(Plain-text document sources)
▬▬▬▬▬▬
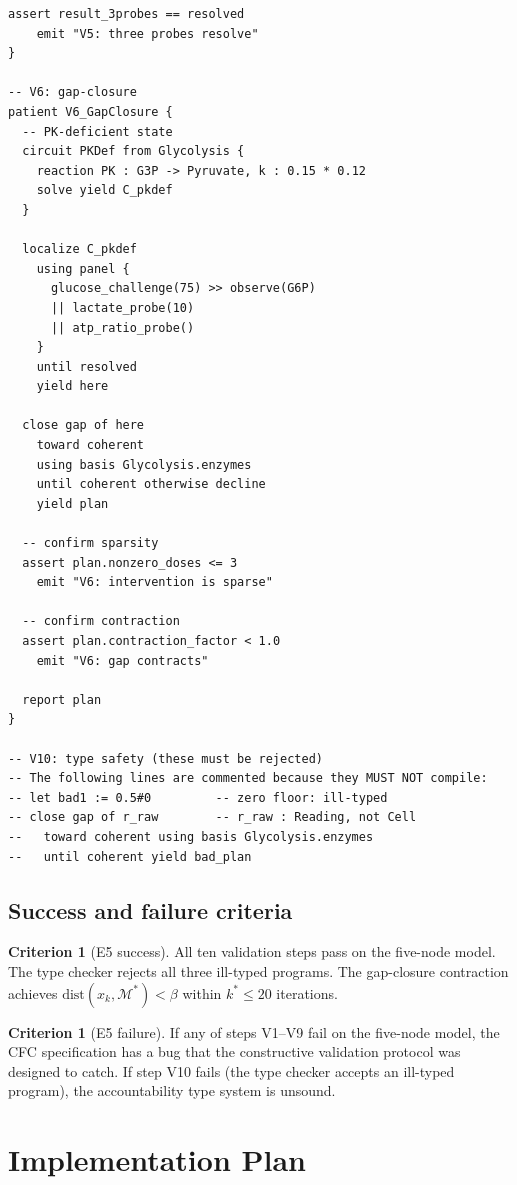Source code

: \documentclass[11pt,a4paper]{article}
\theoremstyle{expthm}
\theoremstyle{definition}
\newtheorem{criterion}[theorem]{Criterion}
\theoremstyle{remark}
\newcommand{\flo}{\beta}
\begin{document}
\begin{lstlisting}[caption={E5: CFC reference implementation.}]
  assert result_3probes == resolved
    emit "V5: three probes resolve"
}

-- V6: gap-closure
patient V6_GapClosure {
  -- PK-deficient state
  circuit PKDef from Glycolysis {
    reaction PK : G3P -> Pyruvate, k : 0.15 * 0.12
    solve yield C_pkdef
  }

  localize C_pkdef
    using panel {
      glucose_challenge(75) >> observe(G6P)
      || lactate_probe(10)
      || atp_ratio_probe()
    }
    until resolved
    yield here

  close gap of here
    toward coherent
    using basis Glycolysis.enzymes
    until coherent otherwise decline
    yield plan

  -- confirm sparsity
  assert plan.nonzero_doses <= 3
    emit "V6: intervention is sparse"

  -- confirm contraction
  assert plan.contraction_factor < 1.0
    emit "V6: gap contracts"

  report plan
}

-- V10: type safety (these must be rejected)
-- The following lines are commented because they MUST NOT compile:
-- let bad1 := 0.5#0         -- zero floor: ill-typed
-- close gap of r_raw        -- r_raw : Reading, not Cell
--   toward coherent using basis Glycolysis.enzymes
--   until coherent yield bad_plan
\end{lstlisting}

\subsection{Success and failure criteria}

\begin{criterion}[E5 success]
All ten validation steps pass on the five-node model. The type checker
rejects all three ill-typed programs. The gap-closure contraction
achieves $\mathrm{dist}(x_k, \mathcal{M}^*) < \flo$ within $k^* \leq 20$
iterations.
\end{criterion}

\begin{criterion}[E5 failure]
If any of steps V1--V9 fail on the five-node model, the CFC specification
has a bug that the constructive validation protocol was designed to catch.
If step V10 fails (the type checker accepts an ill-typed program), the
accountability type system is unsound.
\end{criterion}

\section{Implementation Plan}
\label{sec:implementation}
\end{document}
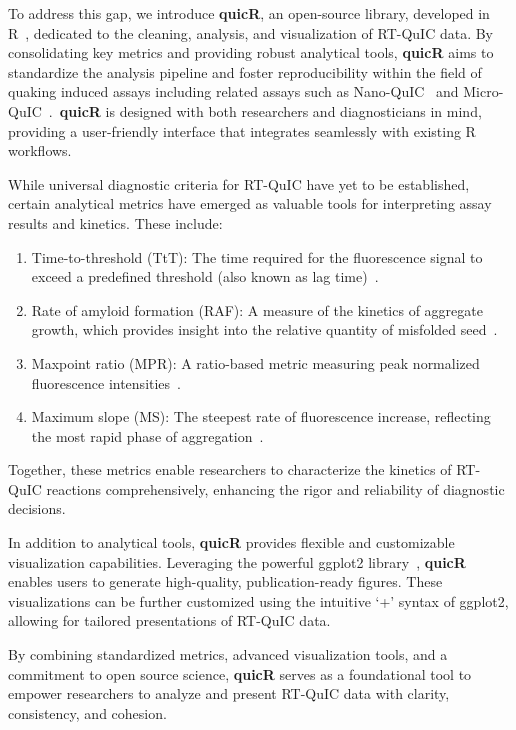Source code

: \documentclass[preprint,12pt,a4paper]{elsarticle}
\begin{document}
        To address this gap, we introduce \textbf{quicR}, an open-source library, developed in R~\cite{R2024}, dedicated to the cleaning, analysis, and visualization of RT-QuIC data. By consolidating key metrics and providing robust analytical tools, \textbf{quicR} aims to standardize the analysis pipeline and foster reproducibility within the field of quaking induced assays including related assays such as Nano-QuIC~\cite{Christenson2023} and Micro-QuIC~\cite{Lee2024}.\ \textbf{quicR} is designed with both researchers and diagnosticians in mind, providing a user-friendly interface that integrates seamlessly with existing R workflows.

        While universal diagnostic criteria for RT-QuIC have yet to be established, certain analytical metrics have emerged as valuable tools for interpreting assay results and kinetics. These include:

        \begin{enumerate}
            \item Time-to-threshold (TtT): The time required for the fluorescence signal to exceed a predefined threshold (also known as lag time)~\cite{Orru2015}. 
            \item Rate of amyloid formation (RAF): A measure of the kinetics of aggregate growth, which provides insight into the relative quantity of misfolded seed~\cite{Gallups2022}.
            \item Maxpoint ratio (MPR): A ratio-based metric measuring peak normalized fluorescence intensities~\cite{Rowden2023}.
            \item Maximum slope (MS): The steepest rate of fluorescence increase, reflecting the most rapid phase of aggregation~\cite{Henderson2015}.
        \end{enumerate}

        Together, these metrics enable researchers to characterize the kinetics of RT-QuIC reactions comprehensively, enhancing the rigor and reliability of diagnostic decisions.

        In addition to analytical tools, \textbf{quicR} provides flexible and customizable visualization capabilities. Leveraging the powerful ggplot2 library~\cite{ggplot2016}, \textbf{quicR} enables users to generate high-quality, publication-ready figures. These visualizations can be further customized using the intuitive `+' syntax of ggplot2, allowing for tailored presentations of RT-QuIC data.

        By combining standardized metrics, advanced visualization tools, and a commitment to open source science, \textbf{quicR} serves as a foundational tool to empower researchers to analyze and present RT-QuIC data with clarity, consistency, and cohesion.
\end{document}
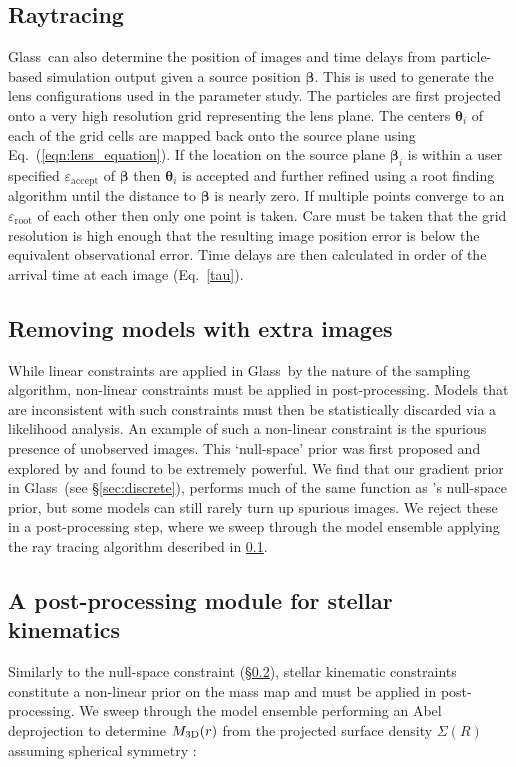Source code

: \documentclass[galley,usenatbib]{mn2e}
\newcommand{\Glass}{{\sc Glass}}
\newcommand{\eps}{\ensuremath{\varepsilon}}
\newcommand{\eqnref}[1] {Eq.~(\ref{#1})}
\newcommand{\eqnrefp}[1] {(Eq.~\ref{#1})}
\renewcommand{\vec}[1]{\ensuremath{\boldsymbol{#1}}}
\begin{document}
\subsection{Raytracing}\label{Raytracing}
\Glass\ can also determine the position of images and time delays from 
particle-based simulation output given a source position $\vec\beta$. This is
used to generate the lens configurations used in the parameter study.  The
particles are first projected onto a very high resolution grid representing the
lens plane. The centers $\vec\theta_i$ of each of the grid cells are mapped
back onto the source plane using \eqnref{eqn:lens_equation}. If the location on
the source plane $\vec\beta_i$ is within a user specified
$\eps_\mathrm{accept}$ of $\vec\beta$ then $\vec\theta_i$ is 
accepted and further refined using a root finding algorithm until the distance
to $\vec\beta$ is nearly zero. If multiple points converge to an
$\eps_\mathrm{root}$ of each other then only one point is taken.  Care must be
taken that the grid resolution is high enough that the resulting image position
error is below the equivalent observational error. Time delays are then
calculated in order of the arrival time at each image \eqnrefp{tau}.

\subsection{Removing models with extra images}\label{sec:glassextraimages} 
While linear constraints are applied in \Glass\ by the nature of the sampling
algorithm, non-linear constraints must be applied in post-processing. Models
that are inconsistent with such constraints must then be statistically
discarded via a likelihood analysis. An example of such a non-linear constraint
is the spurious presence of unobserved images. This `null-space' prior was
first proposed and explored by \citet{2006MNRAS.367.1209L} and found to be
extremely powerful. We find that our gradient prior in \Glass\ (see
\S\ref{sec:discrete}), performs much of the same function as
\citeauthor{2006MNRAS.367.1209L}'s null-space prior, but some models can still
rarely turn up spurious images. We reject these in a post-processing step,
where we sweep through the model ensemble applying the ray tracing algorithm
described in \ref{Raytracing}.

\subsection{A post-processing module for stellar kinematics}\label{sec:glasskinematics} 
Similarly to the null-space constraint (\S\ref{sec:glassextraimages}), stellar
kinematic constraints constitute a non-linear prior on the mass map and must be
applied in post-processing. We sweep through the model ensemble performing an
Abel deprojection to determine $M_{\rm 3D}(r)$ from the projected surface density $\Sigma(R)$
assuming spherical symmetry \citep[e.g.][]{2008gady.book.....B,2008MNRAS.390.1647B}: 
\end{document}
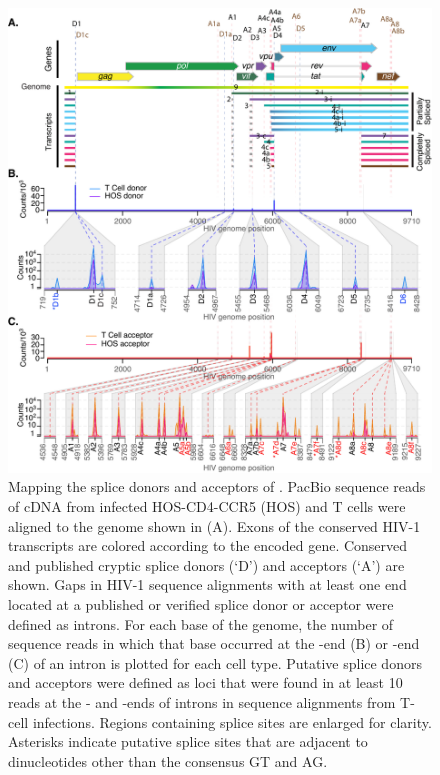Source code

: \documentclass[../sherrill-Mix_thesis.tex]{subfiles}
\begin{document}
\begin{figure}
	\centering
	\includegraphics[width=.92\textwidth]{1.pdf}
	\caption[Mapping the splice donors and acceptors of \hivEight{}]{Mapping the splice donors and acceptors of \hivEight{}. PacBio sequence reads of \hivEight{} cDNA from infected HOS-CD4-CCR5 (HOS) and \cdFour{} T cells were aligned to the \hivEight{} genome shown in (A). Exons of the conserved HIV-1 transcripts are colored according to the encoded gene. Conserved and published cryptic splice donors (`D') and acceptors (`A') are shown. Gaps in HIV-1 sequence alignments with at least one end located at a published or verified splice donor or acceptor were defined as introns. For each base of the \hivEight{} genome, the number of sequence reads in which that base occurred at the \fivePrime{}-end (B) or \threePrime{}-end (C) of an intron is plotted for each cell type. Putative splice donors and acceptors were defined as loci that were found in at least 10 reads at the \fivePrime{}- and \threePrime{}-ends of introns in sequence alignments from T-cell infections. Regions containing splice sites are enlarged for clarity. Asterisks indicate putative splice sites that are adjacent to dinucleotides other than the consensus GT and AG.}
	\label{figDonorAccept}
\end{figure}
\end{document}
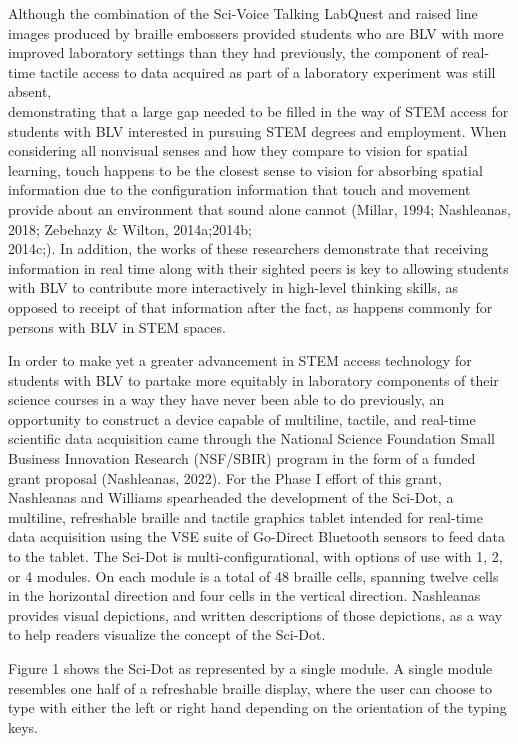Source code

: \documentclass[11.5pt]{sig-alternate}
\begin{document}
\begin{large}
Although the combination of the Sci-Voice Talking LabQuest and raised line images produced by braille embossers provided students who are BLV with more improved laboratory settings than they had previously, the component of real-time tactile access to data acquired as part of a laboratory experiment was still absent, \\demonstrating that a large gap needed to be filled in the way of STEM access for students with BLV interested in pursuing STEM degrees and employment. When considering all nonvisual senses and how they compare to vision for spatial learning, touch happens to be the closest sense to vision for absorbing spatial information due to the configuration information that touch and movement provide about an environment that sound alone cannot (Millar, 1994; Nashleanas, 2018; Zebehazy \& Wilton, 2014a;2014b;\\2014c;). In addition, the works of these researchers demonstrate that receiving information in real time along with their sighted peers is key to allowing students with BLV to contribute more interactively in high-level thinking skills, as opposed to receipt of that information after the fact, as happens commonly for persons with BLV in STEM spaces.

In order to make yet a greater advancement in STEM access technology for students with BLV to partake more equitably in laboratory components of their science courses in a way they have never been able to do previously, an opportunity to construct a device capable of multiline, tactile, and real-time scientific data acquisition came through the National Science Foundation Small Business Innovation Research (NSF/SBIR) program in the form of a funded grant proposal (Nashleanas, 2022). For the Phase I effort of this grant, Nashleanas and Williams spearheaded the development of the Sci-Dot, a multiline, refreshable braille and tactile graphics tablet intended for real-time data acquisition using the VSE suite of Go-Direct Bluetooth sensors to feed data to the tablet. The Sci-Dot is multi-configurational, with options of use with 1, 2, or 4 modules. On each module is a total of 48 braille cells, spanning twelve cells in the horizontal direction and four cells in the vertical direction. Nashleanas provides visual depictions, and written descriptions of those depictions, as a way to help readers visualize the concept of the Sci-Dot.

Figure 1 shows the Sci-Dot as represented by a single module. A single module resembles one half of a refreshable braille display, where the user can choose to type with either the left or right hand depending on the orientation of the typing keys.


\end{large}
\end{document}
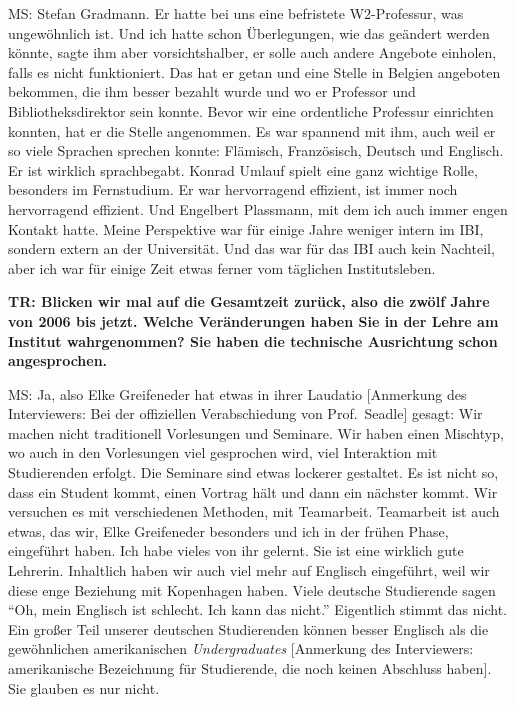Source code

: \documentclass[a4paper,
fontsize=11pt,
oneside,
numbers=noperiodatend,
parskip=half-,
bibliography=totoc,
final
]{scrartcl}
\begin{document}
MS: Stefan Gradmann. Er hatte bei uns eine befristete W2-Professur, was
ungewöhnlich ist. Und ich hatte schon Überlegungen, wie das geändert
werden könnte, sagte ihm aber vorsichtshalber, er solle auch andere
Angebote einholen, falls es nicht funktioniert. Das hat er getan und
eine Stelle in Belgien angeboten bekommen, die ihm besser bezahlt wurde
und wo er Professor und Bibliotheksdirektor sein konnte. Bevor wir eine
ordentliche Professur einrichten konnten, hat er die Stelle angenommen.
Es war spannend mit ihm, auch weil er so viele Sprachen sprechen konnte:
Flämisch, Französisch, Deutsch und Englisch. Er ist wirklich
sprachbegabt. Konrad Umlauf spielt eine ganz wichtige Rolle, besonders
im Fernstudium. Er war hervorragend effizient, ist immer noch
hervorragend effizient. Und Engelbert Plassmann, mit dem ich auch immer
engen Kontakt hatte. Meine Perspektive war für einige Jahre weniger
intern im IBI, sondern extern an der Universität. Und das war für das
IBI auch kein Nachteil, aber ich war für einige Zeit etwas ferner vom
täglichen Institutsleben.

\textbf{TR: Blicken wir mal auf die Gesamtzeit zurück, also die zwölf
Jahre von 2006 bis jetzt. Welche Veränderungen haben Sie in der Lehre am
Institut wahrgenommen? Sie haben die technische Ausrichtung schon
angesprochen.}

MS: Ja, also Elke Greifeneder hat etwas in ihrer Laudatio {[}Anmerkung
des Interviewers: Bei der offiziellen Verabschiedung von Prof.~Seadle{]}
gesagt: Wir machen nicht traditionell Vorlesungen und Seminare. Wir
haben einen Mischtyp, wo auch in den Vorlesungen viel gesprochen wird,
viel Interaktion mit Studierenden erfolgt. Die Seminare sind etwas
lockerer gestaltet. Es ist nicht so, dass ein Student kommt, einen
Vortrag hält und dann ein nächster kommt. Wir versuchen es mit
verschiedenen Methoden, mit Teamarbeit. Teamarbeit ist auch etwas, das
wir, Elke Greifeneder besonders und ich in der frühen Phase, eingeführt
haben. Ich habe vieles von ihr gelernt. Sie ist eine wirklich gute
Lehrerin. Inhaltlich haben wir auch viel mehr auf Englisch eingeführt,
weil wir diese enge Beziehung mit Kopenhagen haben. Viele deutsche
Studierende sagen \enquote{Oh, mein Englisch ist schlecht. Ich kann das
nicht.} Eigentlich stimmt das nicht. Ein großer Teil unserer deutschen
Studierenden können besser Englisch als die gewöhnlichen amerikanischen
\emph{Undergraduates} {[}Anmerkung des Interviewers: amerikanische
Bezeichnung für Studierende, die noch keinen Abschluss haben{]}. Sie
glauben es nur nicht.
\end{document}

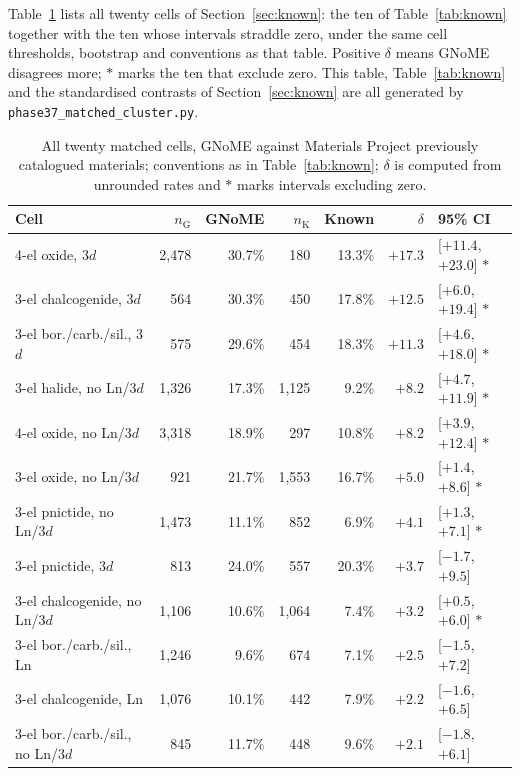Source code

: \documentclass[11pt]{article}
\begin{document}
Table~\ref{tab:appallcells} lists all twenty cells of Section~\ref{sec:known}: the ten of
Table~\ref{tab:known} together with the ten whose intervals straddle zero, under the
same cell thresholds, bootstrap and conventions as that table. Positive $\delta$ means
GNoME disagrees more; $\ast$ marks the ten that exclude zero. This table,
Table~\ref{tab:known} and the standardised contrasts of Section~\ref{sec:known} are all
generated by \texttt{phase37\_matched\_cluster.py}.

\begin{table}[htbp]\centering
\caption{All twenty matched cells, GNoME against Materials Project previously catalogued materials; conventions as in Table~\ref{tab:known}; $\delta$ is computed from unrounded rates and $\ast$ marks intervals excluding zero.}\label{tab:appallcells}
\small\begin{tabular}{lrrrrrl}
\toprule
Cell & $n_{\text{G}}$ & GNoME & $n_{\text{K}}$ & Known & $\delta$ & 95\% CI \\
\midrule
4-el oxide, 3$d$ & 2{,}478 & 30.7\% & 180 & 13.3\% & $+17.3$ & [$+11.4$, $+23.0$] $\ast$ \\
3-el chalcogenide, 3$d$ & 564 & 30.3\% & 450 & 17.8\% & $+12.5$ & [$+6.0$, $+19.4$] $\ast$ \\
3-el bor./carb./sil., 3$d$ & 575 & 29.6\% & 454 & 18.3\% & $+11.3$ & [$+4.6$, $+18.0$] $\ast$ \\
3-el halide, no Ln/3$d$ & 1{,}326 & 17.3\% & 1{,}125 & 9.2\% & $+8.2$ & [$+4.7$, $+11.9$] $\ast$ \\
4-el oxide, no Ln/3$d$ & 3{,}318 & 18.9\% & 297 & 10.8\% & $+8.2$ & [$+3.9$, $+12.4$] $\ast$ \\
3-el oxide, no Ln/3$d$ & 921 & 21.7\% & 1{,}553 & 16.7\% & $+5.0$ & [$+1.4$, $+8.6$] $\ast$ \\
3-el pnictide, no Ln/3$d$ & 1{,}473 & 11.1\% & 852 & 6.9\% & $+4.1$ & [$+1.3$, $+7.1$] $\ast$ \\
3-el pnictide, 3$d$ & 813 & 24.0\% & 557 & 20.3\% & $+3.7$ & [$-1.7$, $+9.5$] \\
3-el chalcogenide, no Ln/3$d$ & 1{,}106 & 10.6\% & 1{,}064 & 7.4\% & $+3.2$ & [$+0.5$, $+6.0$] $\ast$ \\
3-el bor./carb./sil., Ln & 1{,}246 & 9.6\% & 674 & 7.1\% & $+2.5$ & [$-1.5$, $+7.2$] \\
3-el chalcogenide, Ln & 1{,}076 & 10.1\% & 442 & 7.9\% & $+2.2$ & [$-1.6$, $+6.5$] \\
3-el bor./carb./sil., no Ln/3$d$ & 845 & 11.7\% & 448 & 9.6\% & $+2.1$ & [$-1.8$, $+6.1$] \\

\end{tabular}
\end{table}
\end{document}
▬▬▬▬▬▬
▸ **EXERCISE PROMPT**
Word for word, restate the lines above from the line containing "to $\vec\beta$ is" through the line containing "calculated in order", with both included and nothing else.

▸ **WRITTEN RESPONSE**
to $\vec\beta$ is nearly zero. If multiple points converge to an
$\eps_\mathrm{root}$ of each other then only one point is taken.  Care must be
taken that the grid resolution is high enough that the resulting image position
error is below the equivalent observational error. Time delays are then
calculated in order of the arrival time at each image \eqnrefp{tau}.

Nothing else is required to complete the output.